Holy hell. Why does this man’s approval feel like a drug?

“We’re nearly there,” I say, stumbling over my words. “The pool’s just around that rock face.”

The sky is stained pink when we reach the wishing pool, a small waterfall drumming into the surface and misting the air. It smells like wet rock and moss, and thousands of pennies glint from the bottom of the pool. All around us, trees reach toward the cloudless sky, rustling in the breeze.

“It’s not deep.” I kick my sneakers off, then peel off both socks. Before I walked out to meet everyone near the trail, I changed my outfit about a million times before settling back on exactly what I wore this morning. Baggy red t-shirt, denim shorts, and green bikini underneath. Ash didn’t seem to hate it earlier, did he? If anything, he struggled to look away. “But it is freaking freezing.”

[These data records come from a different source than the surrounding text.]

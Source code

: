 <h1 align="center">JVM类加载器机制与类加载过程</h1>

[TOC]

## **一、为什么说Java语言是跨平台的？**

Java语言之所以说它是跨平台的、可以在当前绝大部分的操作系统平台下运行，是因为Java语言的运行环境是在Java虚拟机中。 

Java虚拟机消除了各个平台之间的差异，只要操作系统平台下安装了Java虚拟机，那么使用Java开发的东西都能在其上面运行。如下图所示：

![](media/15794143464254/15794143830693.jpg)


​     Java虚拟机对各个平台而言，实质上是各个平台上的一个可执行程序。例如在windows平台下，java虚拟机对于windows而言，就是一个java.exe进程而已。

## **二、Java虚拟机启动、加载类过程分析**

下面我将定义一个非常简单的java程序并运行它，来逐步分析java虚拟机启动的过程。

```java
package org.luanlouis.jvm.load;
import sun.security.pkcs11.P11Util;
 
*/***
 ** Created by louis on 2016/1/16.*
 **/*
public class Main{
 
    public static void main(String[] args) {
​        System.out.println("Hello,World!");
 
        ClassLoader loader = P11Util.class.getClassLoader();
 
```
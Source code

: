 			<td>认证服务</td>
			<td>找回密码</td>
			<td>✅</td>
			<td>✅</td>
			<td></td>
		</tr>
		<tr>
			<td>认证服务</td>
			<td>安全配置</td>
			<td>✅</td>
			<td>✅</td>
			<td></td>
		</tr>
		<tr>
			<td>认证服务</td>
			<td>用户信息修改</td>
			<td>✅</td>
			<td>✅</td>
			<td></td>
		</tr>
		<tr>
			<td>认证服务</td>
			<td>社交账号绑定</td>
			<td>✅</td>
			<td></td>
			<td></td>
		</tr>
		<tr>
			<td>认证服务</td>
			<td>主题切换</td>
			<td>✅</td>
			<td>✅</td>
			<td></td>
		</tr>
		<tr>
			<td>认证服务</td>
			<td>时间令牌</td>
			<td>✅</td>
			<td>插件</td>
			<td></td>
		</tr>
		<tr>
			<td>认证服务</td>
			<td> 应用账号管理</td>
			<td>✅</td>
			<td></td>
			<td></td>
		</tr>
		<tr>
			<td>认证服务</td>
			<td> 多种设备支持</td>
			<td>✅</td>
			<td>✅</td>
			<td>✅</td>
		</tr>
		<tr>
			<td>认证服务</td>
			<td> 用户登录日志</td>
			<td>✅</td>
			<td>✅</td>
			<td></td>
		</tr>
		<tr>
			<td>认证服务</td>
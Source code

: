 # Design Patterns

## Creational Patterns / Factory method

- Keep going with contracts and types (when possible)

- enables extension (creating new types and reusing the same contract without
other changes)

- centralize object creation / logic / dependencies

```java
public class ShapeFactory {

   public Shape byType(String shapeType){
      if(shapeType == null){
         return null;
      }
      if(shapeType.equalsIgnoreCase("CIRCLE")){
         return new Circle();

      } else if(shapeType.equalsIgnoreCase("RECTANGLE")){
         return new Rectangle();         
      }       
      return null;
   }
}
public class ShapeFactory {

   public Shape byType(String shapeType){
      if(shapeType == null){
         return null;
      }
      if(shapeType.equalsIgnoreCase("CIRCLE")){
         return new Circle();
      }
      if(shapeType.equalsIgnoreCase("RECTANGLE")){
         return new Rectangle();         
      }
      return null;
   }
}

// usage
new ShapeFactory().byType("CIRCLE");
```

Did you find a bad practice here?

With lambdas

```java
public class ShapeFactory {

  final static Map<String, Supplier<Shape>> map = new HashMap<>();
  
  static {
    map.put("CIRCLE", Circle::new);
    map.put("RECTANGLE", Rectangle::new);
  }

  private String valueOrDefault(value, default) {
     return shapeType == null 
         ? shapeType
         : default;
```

“I’ve been warned.” He kicks off his heavy boots before tugging his gray t-shirt over his head. If he hears me suck in a sharp breath, Ash doesn’t react.

But I can’t help it. While my brother’s best friend undresses, while his military buddy strips, I stand there at the wishing pool’s edge and stare like a loon. My mouth is dry and my heart thumps hard, and oh god, oh god, oh god.

Ash is perfect.

Built thick and sturdy, with slabs of muscle and dark chest hair. You’d need ropes and a harness and one of those little chalk bags to climb this man.

“You’re not getting in?” Ash pauses with his hands on his belt. Jolted back to action, I whip my own t-shirt over my head, squeezing my eyes shut in the brief privacy of red fabric. Be cool, you weirdo.

“I am! No, I am. Sorry.”

Bared to the mountain air with nothing but a few triangles of fabric covering me, I shiver as I sit on the wishing pool’s edge and slide in. Pennies glitter from the rocky bottom, some of them blackened with age or furred with algae.

The cold is a shock to the system—like being zinged with electricity. I let out a tiny squeak, folding my arms over my suddenly hard nipples.

Ash slides into the pool beside me, his bulk sending water sloshing against the rocky edge, and okay, I’ll admit it: I peek.

He’s wearing black boxers, the shadow warping beneath the surface.